## [RECORDS FOR THIS EXERCISE]
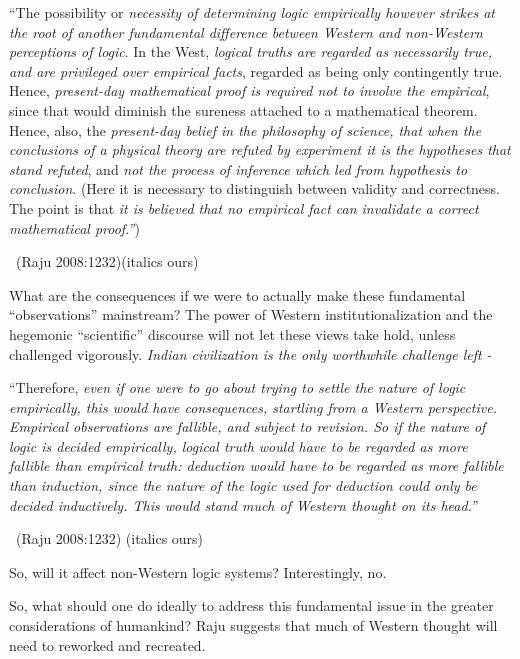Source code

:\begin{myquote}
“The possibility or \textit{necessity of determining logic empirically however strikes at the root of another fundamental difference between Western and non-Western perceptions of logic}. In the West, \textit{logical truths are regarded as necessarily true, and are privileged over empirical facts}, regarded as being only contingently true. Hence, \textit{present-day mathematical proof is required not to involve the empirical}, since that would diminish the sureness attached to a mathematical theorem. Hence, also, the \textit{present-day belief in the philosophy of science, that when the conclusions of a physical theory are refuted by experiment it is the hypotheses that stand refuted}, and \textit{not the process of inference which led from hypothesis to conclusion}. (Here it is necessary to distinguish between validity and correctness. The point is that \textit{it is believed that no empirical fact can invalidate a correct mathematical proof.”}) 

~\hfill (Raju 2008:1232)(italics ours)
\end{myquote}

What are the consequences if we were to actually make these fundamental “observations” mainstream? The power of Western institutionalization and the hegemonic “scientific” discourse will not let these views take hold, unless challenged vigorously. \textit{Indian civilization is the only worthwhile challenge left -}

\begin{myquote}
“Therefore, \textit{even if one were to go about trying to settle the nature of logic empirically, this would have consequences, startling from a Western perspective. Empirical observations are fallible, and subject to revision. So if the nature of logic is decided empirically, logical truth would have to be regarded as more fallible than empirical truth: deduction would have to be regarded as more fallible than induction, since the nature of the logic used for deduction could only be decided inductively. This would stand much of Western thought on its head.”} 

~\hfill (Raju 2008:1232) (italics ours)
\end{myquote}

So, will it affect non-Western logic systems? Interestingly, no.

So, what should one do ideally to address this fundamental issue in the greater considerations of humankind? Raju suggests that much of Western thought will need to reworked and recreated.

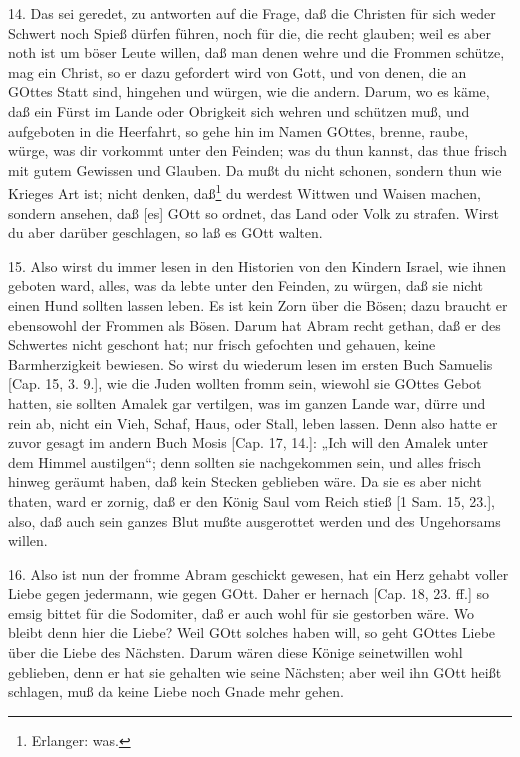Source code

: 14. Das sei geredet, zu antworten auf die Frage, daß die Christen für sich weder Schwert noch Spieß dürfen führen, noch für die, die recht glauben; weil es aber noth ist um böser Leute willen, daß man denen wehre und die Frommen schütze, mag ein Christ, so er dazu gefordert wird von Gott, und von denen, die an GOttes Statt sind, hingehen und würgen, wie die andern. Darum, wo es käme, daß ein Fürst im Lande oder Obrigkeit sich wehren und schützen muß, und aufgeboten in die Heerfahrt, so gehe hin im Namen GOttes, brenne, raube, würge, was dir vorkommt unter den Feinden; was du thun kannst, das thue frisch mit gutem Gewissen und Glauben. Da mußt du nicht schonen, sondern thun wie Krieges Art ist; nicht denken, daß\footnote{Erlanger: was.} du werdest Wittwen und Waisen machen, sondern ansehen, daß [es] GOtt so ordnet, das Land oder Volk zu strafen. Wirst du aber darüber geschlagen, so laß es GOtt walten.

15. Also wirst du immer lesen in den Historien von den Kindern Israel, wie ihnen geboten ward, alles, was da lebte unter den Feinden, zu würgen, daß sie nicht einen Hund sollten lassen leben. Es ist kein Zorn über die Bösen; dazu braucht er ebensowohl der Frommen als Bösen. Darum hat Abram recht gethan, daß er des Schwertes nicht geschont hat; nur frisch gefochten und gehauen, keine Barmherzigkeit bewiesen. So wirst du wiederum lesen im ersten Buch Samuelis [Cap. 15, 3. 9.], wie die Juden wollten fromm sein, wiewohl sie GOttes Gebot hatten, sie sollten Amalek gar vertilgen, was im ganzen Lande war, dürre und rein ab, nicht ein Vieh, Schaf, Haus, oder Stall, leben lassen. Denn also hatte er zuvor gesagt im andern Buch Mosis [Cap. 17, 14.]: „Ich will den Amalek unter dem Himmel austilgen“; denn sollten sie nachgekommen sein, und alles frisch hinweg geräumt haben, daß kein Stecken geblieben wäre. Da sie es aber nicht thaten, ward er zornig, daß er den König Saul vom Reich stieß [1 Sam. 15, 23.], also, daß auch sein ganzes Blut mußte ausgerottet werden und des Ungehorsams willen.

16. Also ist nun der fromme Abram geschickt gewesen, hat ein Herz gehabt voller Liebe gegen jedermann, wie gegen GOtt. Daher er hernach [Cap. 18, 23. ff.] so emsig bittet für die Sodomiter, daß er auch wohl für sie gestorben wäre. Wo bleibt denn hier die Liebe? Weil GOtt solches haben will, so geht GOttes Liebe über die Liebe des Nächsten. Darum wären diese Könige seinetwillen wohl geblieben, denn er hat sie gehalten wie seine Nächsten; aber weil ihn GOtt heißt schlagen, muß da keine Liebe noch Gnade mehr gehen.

* * *

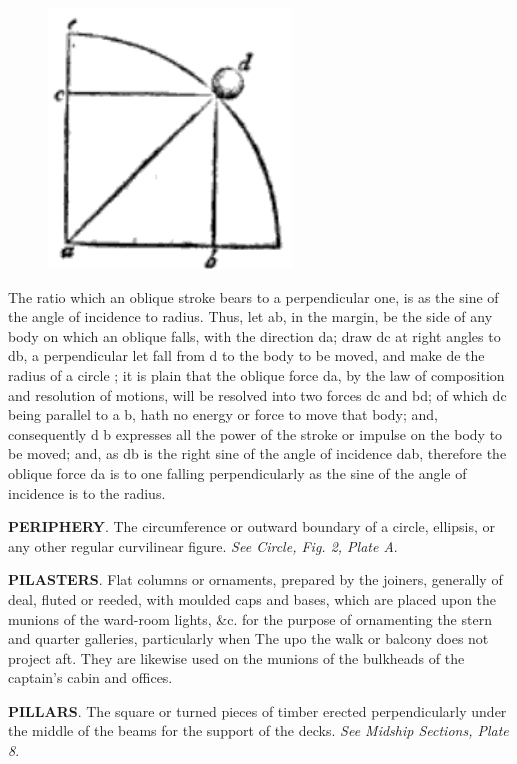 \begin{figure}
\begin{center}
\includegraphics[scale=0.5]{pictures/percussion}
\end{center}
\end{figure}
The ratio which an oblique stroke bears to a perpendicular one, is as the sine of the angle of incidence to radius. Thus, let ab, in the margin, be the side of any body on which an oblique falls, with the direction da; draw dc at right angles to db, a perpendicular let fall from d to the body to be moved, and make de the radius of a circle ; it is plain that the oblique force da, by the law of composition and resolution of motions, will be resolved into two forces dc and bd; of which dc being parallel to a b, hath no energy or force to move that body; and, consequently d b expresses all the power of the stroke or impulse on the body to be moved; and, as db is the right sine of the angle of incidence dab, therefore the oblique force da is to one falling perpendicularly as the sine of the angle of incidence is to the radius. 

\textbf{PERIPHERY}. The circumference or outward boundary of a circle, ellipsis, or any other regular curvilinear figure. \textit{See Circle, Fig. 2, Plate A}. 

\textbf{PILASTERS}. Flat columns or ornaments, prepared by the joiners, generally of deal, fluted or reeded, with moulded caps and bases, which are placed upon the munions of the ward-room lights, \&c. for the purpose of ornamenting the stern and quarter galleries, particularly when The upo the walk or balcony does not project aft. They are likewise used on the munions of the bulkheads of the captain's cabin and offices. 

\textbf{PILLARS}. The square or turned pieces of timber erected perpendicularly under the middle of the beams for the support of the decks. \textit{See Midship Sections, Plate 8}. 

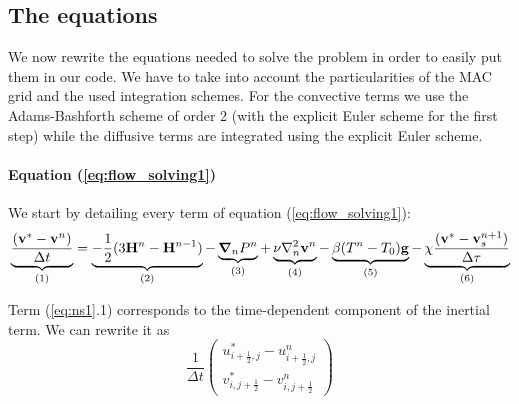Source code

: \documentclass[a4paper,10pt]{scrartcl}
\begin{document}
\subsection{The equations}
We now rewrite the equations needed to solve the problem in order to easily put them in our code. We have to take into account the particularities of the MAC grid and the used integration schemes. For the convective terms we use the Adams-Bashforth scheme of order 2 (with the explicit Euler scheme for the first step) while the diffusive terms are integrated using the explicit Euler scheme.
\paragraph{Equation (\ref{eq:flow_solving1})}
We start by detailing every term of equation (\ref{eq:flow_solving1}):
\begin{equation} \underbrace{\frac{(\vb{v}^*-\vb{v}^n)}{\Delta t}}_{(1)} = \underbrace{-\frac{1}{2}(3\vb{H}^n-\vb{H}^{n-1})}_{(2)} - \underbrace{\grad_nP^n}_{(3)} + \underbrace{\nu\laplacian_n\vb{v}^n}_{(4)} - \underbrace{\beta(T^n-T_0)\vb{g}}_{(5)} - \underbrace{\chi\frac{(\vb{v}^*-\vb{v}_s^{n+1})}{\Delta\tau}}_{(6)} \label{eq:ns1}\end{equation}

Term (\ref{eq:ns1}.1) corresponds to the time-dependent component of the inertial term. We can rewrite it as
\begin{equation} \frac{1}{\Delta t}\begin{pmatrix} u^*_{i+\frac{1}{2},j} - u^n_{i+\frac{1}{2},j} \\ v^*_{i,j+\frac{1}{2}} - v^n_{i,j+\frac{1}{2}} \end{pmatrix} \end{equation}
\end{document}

--

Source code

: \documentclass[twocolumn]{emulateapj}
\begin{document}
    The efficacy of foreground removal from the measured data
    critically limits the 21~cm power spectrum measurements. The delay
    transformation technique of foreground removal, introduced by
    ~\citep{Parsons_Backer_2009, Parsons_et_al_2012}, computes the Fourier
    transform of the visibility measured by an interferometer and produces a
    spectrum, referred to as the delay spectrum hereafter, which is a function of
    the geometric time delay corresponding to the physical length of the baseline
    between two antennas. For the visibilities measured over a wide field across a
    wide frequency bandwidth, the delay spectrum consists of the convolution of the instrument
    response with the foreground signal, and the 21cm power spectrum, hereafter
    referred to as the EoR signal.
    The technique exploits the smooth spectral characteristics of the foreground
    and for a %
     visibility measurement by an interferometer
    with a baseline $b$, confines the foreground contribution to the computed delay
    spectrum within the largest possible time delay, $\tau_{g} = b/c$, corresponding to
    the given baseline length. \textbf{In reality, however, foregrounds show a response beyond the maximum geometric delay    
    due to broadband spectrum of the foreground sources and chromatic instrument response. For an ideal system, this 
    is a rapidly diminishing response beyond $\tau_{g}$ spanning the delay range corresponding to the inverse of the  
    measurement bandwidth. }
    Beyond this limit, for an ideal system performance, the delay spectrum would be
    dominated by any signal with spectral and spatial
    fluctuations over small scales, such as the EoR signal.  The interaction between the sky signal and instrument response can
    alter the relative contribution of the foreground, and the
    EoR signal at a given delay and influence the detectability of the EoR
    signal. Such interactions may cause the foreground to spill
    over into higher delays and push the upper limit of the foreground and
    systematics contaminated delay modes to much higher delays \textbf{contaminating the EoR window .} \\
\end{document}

## [WHAT YOU HAVE TO DO]
From the data above, copy each line that has the string "spectrum".

## [OUTPUT FOR THIS TASK]
    critically limits the 21~cm power spectrum measurements. The delay
    spectrum, referred to as the delay spectrum hereafter, which is a function of
    wide frequency bandwidth, the delay spectrum consists of the convolution of the instrument
    response with the foreground signal, and the 21cm power spectrum, hereafter
    spectrum within the largest possible time delay, $\tau_{g} = b/c$, corresponding to
    due to broadband spectrum of the foreground sources and chromatic instrument response. For an ideal system, this 
    Beyond this limit, for an ideal system performance, the delay spectrum would be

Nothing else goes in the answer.